Uno dei tanti ragazzi giunti alla corte del tecnico (legatosi in particolar modo a Cagliari ed Olbia nelle precedenti annate) che si sta mettendo particolarmente in evidenza è Lorenzo Ignacchiti, mezzala cresciuta nel florido vivaio dell’Empoli. A dispetto di nomi che hanno fatto sempre parlare di sé come quelli di Viti, Baldanzi e Fazzini (che hanno del resto mantenuto le promesse), il centrocampista classe 2004 ha ugualmente goduto di grande considerazione da parte dell’ambiente empolese, ma non avendo riflettori particolarmente puntati è maturato senza ricevere molte pressioni dall’esterno. L’allora tecnico della Primavera Antonio Buscè ha infatti sempre creduto in lui: Ignacchiti nel 2021-22 (stagione in cui ha iniziato a entrare nel giro delle nazionali giovanili che non ha poi più lasciato) è stato tra i pochissimi sotto età a far parte dell’Under 19 campione d'Italia in carica in pianta stabile (insieme a lui i soli Renzi e Guarino) per poi diventarne capitano per l’annata successiva.
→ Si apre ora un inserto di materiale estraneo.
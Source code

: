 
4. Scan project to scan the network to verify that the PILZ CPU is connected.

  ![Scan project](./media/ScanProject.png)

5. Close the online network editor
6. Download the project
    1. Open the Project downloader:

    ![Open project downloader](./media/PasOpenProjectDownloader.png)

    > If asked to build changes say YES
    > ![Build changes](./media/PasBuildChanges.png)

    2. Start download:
Indossare la fascia gli ha successivamente consentito di compiere un ulteriore step sul piano della mentalità. Essere la colonna portante del gruppo lo ha responsabilizzato al punto da fargli assumere quella giusta presunzione nel prendere l’iniziativa. Il risultato è stato una stagione da incorniciare con ben 7 reti che hanno fatto capire chiaramente alla dirigenza empolese la necessità del ragazzo di giocare con continuità in una competizione di livello superiore come la Serie C.
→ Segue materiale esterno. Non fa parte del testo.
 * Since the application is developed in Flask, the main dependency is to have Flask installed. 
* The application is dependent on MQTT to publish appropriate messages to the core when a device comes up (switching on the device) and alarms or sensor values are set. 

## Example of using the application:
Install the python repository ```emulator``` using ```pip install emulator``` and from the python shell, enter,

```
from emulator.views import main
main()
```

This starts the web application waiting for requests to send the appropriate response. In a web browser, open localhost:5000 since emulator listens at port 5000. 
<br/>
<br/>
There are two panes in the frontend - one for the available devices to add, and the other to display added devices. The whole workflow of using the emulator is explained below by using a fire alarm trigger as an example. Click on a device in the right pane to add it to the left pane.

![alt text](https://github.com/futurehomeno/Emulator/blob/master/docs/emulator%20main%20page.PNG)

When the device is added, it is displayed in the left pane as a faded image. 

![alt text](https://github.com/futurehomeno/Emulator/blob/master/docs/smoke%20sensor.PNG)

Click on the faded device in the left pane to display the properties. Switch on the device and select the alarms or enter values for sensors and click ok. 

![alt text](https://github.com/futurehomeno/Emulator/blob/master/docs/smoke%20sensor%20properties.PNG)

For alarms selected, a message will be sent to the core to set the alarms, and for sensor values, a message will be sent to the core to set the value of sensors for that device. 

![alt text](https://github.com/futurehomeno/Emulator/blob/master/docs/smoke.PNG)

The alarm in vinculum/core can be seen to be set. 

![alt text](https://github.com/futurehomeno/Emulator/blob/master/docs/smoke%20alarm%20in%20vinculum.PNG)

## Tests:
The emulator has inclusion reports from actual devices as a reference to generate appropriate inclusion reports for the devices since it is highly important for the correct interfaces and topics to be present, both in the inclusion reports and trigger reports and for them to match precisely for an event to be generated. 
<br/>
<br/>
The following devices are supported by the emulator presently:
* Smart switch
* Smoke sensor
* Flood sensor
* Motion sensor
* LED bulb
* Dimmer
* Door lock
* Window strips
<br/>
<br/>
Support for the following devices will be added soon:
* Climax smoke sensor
Andava per forza di cose trovata la collocazione ideale per potersi esprimere al meglio e proprio sul gong del calciomercato estivo è arrivata la cessione in prestito a Pontedera. Una soluzione ottimale, un’altra isola felice con la prima squadra guidata da un allenatore con tanta esperienza nell’inserimento di ragazzi provenienti da settori giovanili importanti all’interno delle dinamiche di gruppo. Anche qui i risultati sono sotto gli occhi di tutti: Ignacchiti fin dal suo approdo in granata, a partire dalla terza giornata, è sempre sceso in campo mantenendo quel buon feeling con la via del gol trovato lo scorso anno, ultimo dei quali proprio sabato scorso nel netto 4-0 rifilato alla Fermana. L'ottimo quarto posto occupato in classifica dalla squadra nel girone B rispecchia il rendimento altrettanto positivo del ragazzo che può senz'altro ambire nell'immediato futuro al ritorno nel club in cui è cresciuto ed ha trascorso ben 12 anni all'interno del suo vivaio.